START Dataset content
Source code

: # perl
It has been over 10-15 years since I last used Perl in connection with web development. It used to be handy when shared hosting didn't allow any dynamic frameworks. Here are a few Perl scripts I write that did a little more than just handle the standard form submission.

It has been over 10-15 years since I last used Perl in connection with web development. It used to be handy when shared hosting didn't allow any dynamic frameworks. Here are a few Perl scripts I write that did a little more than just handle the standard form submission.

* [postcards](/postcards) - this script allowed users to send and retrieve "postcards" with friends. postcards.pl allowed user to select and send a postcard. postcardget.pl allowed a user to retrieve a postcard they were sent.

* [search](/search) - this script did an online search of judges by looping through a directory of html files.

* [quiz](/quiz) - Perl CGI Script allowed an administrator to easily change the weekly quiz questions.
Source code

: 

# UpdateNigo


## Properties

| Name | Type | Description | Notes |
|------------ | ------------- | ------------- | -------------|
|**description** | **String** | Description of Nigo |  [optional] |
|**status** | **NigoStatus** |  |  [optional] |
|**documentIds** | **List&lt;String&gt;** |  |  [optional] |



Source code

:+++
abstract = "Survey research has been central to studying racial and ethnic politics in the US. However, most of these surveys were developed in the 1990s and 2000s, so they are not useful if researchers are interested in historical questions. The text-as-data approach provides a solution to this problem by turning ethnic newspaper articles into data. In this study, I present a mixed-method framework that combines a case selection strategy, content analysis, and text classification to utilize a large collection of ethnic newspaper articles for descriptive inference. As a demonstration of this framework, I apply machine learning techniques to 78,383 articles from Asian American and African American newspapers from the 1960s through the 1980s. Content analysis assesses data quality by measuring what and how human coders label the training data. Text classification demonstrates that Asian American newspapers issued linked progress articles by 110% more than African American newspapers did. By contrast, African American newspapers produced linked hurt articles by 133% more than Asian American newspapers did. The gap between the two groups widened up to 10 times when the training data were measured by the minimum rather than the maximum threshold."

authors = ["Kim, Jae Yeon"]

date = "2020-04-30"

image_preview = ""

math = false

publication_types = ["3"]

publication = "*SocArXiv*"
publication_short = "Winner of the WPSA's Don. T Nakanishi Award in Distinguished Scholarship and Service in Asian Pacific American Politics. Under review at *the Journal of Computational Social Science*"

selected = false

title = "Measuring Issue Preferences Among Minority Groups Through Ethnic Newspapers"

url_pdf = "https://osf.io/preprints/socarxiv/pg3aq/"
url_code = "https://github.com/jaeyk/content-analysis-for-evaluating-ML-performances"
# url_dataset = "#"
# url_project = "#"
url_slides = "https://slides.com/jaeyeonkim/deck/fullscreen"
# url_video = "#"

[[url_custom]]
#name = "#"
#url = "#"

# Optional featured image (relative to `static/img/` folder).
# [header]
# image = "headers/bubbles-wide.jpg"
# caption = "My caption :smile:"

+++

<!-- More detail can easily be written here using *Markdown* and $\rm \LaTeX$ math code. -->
END Dataset content
» **What the exercise asks**
The entries above must be returned exactly.

» **Task response**
Source code

: # perl
It has been over 10-15 years since I last used Perl in connection with web development. It used to be handy when shared hosting didn't allow any dynamic frameworks. Here are a few Perl scripts I write that did a little more than just handle the standard form submission.

It has been over 10-15 years since I last used Perl in connection with web development. It used to be handy when shared hosting didn't allow any dynamic frameworks. Here are a few Perl scripts I write that did a little more than just handle the standard form submission.

* [postcards](/postcards) - this script allowed users to send and retrieve "postcards" with friends. postcards.pl allowed user to select and send a postcard. postcardget.pl allowed a user to retrieve a postcard they were sent.

* [search](/search) - this script did an online search of judges by looping through a directory of html files.

* [quiz](/quiz) - Perl CGI Script allowed an administrator to easily change the weekly quiz questions.
Source code

: 

# UpdateNigo


## Properties

| Name | Type | Description | Notes |
|------------ | ------------- | ------------- | -------------|
|**description** | **String** | Description of Nigo |  [optional] |
|**status** | **NigoStatus** |  |  [optional] |
|**documentIds** | **List&lt;String&gt;** |  |  [optional] |



Source code

:+++
abstract = "Survey research has been central to studying racial and ethnic politics in the US. However, most of these surveys were developed in the 1990s and 2000s, so they are not useful if researchers are interested in historical questions. The text-as-data approach provides a solution to this problem by turning ethnic newspaper articles into data. In this study, I present a mixed-method framework that combines a case selection strategy, content analysis, and text classification to utilize a large collection of ethnic newspaper articles for descriptive inference. As a demonstration of this framework, I apply machine learning techniques to 78,383 articles from Asian American and African American newspapers from the 1960s through the 1980s. Content analysis assesses data quality by measuring what and how human coders label the training data. Text classification demonstrates that Asian American newspapers issued linked progress articles by 110% more than African American newspapers did. By contrast, African American newspapers produced linked hurt articles by 133% more than Asian American newspapers did. The gap between the two groups widened up to 10 times when the training data were measured by the minimum rather than the maximum threshold."

authors = ["Kim, Jae Yeon"]

date = "2020-04-30"

image_preview = ""

math = false

publication_types = ["3"]

publication = "*SocArXiv*"
publication_short = "Winner of the WPSA's Don. T Nakanishi Award in Distinguished Scholarship and Service in Asian Pacific American Politics. Under review at *the Journal of Computational Social Science*"

selected = false

title = "Measuring Issue Preferences Among Minority Groups Through Ethnic Newspapers"

url_pdf = "https://osf.io/preprints/socarxiv/pg3aq/"
url_code = "https://github.com/jaeyk/content-analysis-for-evaluating-ML-performances"
# url_dataset = "#"
# url_project = "#"
url_slides = "https://slides.com/jaeyeonkim/deck/fullscreen"
# url_video = "#"

[[url_custom]]
#name = "#"
#url = "#"

# Optional featured image (relative to `static/img/` folder).
# [header]
# image = "headers/bubbles-wide.jpg"
# caption = "My caption :smile:"

+++

<!-- More detail can easily be written here using *Markdown* and $\rm \LaTeX$ math code. -->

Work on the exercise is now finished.